§ Problem description:
Search the entries below for "Smart" and copy each matching line.
┌──
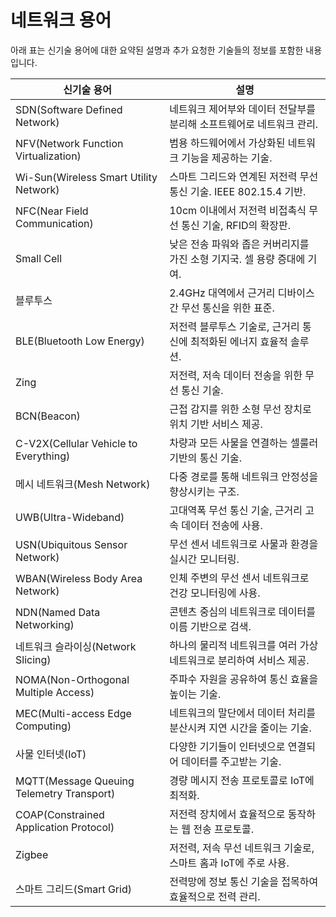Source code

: # 네트워크 용어

아래 표는 신기술 용어에 대한 요약된 설명과 추가 요청한 기술들의 정보를 포함한 내용입니다.

| 신기술 용어 | 설명 |
| -- | -- |
| SDN(Software Defined Network) | 네트워크 제어부와 데이터 전달부를 분리해 소프트웨어로 네트워크 관리. |
| NFV(Network Function Virtualization) | 범용 하드웨어에서 가상화된 네트워크 기능을 제공하는 기술. |
| Wi-Sun(Wireless Smart Utility Network) | 스마트 그리드와 연계된 저전력 무선 통신 기술. IEEE 802.15.4 기반. |
| NFC(Near Field Communication) | 10cm 이내에서 저전력 비접촉식 무선 통신 기술, RFID의 확장판. |
| Small Cell | 낮은 전송 파워와 좁은 커버리지를 가진 소형 기지국. 셀 용량 증대에 기여. |
| 블루투스 | 2.4GHz 대역에서 근거리 디바이스 간 무선 통신을 위한 표준. |
| BLE(Bluetooth Low Energy) | 저전력 블루투스 기술로, 근거리 통신에 최적화된 에너지 효율적 솔루션. |
| Zing | 저전력, 저속 데이터 전송을 위한 무선 통신 기술. |
| BCN(Beacon) | 근접 감지를 위한 소형 무선 장치로 위치 기반 서비스 제공. |
| C-V2X(Cellular Vehicle to Everything) | 차량과 모든 사물을 연결하는 셀룰러 기반의 통신 기술. |
| 메시 네트워크(Mesh Network) | 다중 경로를 통해 네트워크 안정성을 향상시키는 구조. |
| UWB(Ultra-Wideband) | 고대역폭 무선 통신 기술, 근거리 고속 데이터 전송에 사용. |
| USN(Ubiquitous Sensor Network) | 무선 센서 네트워크로 사물과 환경을 실시간 모니터링. |
| WBAN(Wireless Body Area Network) | 인체 주변의 무선 센서 네트워크로 건강 모니터링에 사용. |
| NDN(Named Data Networking) | 콘텐츠 중심의 네트워크로 데이터를 이름 기반으로 검색. |
| 네트워크 슬라이싱(Network Slicing) | 하나의 물리적 네트워크를 여러 가상 네트워크로 분리하여 서비스 제공. |
| NOMA(Non-Orthogonal Multiple Access) | 주파수 자원을 공유하여 통신 효율을 높이는 기술. |
| MEC(Multi-access Edge Computing) | 네트워크의 말단에서 데이터 처리를 분산시켜 지연 시간을 줄이는 기술. |
| 사물 인터넷(IoT) | 다양한 기기들이 인터넷으로 연결되어 데이터를 주고받는 기술. |
| MQTT(Message Queuing Telemetry Transport) | 경량 메시지 전송 프로토콜로 IoT에 최적화. |
| COAP(Constrained Application Protocol) | 저전력 장치에서 효율적으로 동작하는 웹 전송 프로토콜. |
| Zigbee | 저전력, 저속 무선 네트워크 기술로, 스마트 홈과 IoT에 주로 사용. |
| 스마트 그리드(Smart Grid) | 전력망에 정보 통신 기술을 접목하여 효율적으로 전력 관리. |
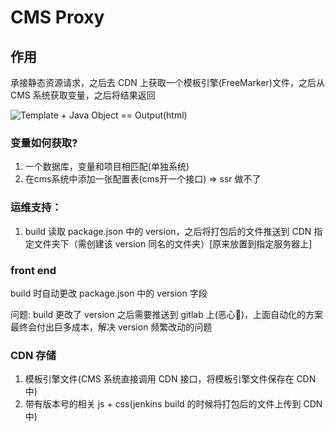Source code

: # CMS Proxy 

## 作用

承接静态资源请求，之后去 CDN 上获取一个模板引擎(FreeMarker)文件，之后从 CMS 系统获取变量，之后将结果返回

![Template + Java Object == Output(html)](https://freemarker.apache.org/images/overview.png)

### 变量如何获取?

1. 一个数据库，变量和项目相匹配(单独系统)
2. 在cms系统中添加一张配置表(cms开一个接口) => ssr 做不了

### 运维支持：

1. build 读取 package.json 中的 version，之后将打包后的文件推送到 CDN 指定文件夹下（需创建该 version
   同名的文件夹）[原来放置到指定服务器上]

### front end

build 时自动更改 package.json 中的 version 字段

问题: build 更改了 version 之后需要推送到 gitlab 上(恶心🤮)，上面自动化的方案最终会付出巨多成本，解决 version 频繁改动的问题

### CDN 存储

1. 模板引擎文件(CMS 系统直接调用 CDN 接口，将模板引擎文件保存在 CDN 中)
2. 带有版本号的相关 js + css(jenkins build 的时候将打包后的文件上传到 CDN 中)
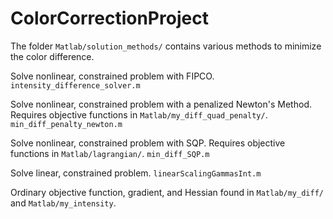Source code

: # ColorCorrectionProject

The folder `Matlab/solution_methods/` contains various methods to minimize the color difference.

Solve nonlinear, constrained problem with FIPCO.
`intensity_difference_solver.m`

Solve nonlinear, constrained problem with a penalized Newton's Method. Requires objective functions in `Matlab/my_diff_quad_penalty/`.
`min_diff_penalty_newton.m`
 
Solve nonlinear, constrained problem with SQP. Requires objective functions in `Matlab/lagrangian/`.
`min_diff_SQP.m`

Solve linear, constrained problem.
`linearScalingGammasInt.m` 
 
Ordinary objective function, gradient, and Hessian found in `Matlab/my_diff/` and `Matlab/my_intensity`.

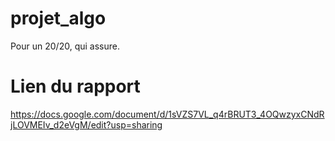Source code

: # projet_algo
Pour un 20/20, qui assure.
# Lien du rapport
https://docs.google.com/document/d/1sVZS7VL_q4rBRUT3_4OQwzyxCNdRjLOVMEIv_d2eVgM/edit?usp=sharing
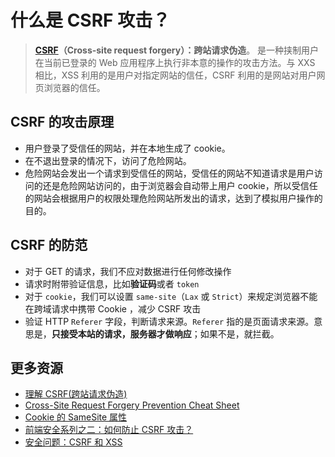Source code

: # 什么是 CSRF 攻击？

> **[CSRF](https://zh.wikipedia.org/wiki/%E8%B7%A8%E7%AB%99%E8%AF%B7%E6%B1%82%E4%BC%AA%E9%80%A0)（Cross-site request forgery）：跨站请求伪造**。 是一种挟制用户在当前已登录的 Web 应用程序上执行非本意的操作的攻击方法。与 XXS 相比，XSS 利用的是用户对指定网站的信任，CSRF 利用的是网站对用户网页浏览器的信任。

## CSRF 的攻击原理

- 用户登录了受信任的网站，并在本地生成了 cookie。
- 在不退出登录的情况下，访问了危险网站。
- 危险网站会发出一个请求到受信任的网站，受信任的网站不知道请求是用户访问的还是危险网站访问的，由于浏览器会自动带上用户 cookie，所以受信任的网站会根据用户的权限处理危险网站所发出的请求，达到了模拟用户操作的目的。

## CSRF 的防范

- 对于 GET 的请求，我们不应对数据进行任何修改操作
- 请求时附带验证信息，比如**验证码**或者 `token`
- 对于 `cookie`，我们可以设置 `same-site`（`Lax` 或 `Strict`）来规定浏览器不能在跨域请求中携带 Cookie ，减少 CSRF 攻击
- 验证 HTTP `Referer` 字段，判断请求来源。`Referer` 指的是页面请求来源。意思是，**只接受本站的请求，服务器才做响应**；如果不是，就拦截。

## 更多资源

- [理解 CSRF(跨站请求伪造)](https://github.com/pillarjs/understanding-csrf/blob/master/README_zh.md)
- [Cross-Site Request Forgery Prevention Cheat Sheet](https://cheatsheetseries.owasp.org/cheatsheets/Cross-Site_Request_Forgery_Prevention_Cheat_Sheet.html)
- [Cookie 的 SameSite 属性](http://www.ruanyifeng.com/blog/2019/09/cookie-samesite.html)
- [前端安全系列之二：如何防止 CSRF 攻击？](https://juejin.cn/post/6844903689702866952)
- [安全问题：CSRF 和 XSS](https://github.com/poetries/FE-Interview-Questions/blob/master/%E5%AE%89%E5%85%A8%E9%97%AE%E9%A2%98%EF%BC%9ACSRF%E5%92%8CXSS.md)
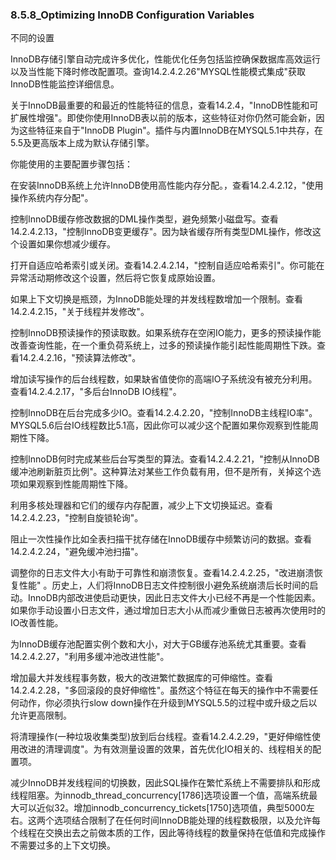 ###  8.5.8_Optimizing InnoDB Configuration Variables
不同的设置

InnoDB存储引擎自动完成许多优化，性能优化任务包括监控确保数据库高效运行以及当性能下降时修改配置项。查询14.2.4.2.26"MYSQL性能模式集成"获取InnoDB性能监控详细信息。

关于InnoDB最重要的和最近的性能特征的信息，查看14.2.4，"InnoDB性能和可扩展性增强"。即使你使用InnoDB表以前的版本，这些特征对你仍然可能会新，因为这些特征来自于"InnoDB Plugin"。插件与内置InnoDB在MYSQL5.1中共存，在5.5及更高版本上成为默认存储引擎。

你能使用的主要配置步骤包括：

在安装InnoDB系统上允许InnoDB使用高性能内存分配。，查看14.2.4.2.12，"使用操作系统内存分配"。

控制InnoDB缓存修改数据的DML操作类型，避免频繁小磁盘写。查看14.2.4.2.13，"控制InnoDB变更缓存"。因为缺省缓存所有类型DML操作，修改这个设置如果你想减少缓存。

打开自适应哈希索引或关闭。查看14.2.4.2.14，"控制自适应哈希索引"。你可能在异常活动期修改这个设置，然后将它恢复成原始设置。

如果上下文切换是瓶颈，为InnoDB能处理的并发线程数增加一个限制。查看14.2.4.2.15，"关于线程并发修改"。

控制InnoDB预读操作的预读取数。如果系统存在空闲IO能力，更多的预读操作能改善查询性能，在一个重负荷系统上，过多的预读操作能引起性能周期性下跌。查看14.2.4.2.16，"预读算法修改"。

增加读写操作的后台线程数，如果缺省值使你的高端IO子系统没有被充分利用。查看14.2.4.2.17，"多后台InnoDB IO线程"。

控制InnoDB在后台完成多少IO。查看14.2.4.2.20，"控制InnoDB主线程IO率"。MYSQL5.6后台IO线程数比5.1高，因此你可以减少这个配置如果你观察到性能周期性下降。

控制InnoDB何时完成某些后台写类型的算法。查看14.2.4.2.21，"控制从InnoDB缓冲池刷新脏页比例"。这种算法对某些工作负载有用，但不是所有，关掉这个选项如果观察到性能周期性下降。

利用多核处理器和它们的缓存内存配置，减少上下文切换延迟。查看14.2.4.2.23，"控制自旋锁轮询"。

阻止一次性操作比如全表扫描干扰存储在InnoDB缓存中频繁访问的数据。查看14.2.4.2.24，"避免缓冲池扫描"。

调整你的日志文件大小有助于可靠性和崩溃恢复。查看14.2.4.2.25，"改进崩溃恢复性能"
。历史上，人们将InnoDB日志文件控制很小避免系统崩溃后长时间的启动。InnoDB内部改进使启动更快，因此日志文件大小已经不再是一个性能因素。如果你手动设置小日志文件，通过增加日志大小从而减少重做日志被再次使用时的IO改善性能。

为InnoDB缓存池配置实例个数和大小，对大于GB缓存池系统尤其重要。查看14.2.4.2.27，"利用多缓冲池改进性能"。

增加最大并发线程事务数，极大的改进繁忙数据库的可伸缩性。查看14.2.4.2.28，"多回滚段的良好伸缩性"。虽然这个特征在每天的操作中不需要任何动作，你必须执行slow down操作在升级到MYSQL5.5的过程中或升级之后以允许更高限制。

将清理操作(一种垃圾收集类型)放到后台线程。查看14.2.4.2.29，"更好伸缩性使用改进的清理调度"。为有效测量设置的效果，首先优化IO相关的、线程相关的配置项。

减少InnoDB并发线程间的切换数，因此SQL操作在繁忙系统上不需要排队和形成线程阻塞。为innodb_thread_concurrency[1786]选项设置一个值，高端系统最大可以近似32。增加innodb_concurrency_tickets[1750]选项值，典型5000左右。这两个选项结合限制了在任何时间InnoDB能处理的线程数极限，以及允许每个线程在交换出去之前做本质的工作，因此等待线程的数量保持在低值和完成操作不需要过多的上下文切换。

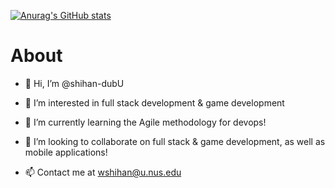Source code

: [![Anurag's GitHub stats](https://github-readme-stats.vercel.app/api?username=shihan-dubU)](https://github.com/anuraghazra/github-readme-stats)

# About
- 👋 Hi, I’m @shihan-dubU
- 👀 I’m interested in full stack development & game development
- 🌱 I’m currently learning the Agile methodology for devops!
- 💞️ I’m looking to collaborate on full stack & game development, as well as mobile applications!

- 📫 Contact me at wshihan@u.nus.edu

<!---
shihan-dubU/shihan-dubU is a ✨ special ✨ repository because its `README.md` (this file) appears on your GitHub profile.
You can click the Preview link to take a look at your changes.
--->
└──
§ Solution to the problem:
| Wi-Sun(Wireless Smart Utility Network) | 스마트 그리드와 연계된 저전력 무선 통신 기술. IEEE 802.15.4 기반. |
| 스마트 그리드(Smart Grid) | 전력망에 정보 통신 기술을 접목하여 효율적으로 전력 관리. |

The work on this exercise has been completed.